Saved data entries
'''

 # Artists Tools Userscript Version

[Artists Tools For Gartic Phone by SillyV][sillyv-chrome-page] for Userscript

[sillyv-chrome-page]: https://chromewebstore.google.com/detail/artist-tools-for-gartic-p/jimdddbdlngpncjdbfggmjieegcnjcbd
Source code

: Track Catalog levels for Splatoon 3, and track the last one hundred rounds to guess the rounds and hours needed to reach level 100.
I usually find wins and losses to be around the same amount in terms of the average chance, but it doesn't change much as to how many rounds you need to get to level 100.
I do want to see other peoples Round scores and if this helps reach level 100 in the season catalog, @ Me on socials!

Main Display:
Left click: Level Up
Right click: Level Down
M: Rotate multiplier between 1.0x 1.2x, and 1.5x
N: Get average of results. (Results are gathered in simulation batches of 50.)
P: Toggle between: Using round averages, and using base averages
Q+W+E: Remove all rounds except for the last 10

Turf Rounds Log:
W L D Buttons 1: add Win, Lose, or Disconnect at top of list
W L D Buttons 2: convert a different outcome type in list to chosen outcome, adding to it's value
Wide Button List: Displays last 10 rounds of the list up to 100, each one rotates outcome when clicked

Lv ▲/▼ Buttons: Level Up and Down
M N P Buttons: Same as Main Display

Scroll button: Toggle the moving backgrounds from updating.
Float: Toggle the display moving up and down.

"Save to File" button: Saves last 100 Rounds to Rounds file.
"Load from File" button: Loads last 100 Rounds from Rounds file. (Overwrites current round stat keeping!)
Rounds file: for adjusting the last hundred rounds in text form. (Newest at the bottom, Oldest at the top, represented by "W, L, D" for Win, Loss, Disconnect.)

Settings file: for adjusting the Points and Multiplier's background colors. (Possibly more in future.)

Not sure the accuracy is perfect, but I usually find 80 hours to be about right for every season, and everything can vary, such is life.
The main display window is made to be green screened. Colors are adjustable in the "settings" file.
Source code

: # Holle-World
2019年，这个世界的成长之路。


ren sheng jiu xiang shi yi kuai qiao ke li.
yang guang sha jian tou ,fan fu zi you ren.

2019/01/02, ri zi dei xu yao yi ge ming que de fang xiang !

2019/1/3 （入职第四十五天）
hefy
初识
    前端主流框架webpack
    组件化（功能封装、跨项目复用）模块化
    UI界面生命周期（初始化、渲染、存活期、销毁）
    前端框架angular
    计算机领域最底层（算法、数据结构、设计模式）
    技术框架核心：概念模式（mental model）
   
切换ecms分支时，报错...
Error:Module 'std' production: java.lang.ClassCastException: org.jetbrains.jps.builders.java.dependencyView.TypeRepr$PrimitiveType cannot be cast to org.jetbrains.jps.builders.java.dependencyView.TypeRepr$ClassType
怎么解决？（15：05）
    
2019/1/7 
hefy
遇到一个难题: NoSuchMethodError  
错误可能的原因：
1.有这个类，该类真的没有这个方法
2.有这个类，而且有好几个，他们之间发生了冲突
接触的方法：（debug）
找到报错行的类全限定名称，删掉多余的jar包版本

'''

§ **Work order**: Looking at the entries above, can you reproduce exactly the lines from the one that holds "I usually find wins" through the one that holds "W L D Buttons 1: add", and only those?

§ **Exercise answer**:
I usually find wins and losses to be around the same amount in terms of the average chance, but it doesn't change much as to how many rounds you need to get to level 100.
I do want to see other peoples Round scores and if this helps reach level 100 in the season catalog, @ Me on socials!

Main Display:
Left click: Level Up
Right click: Level Down
M: Rotate multiplier between 1.0x 1.2x, and 1.5x
N: Get average of results. (Results are gathered in simulation batches of 50.)
P: Toggle between: Using round averages, and using base averages
Q+W+E: Remove all rounds except for the last 10

Turf Rounds Log:
W L D Buttons 1: add Win, Lose, or Disconnect at top of list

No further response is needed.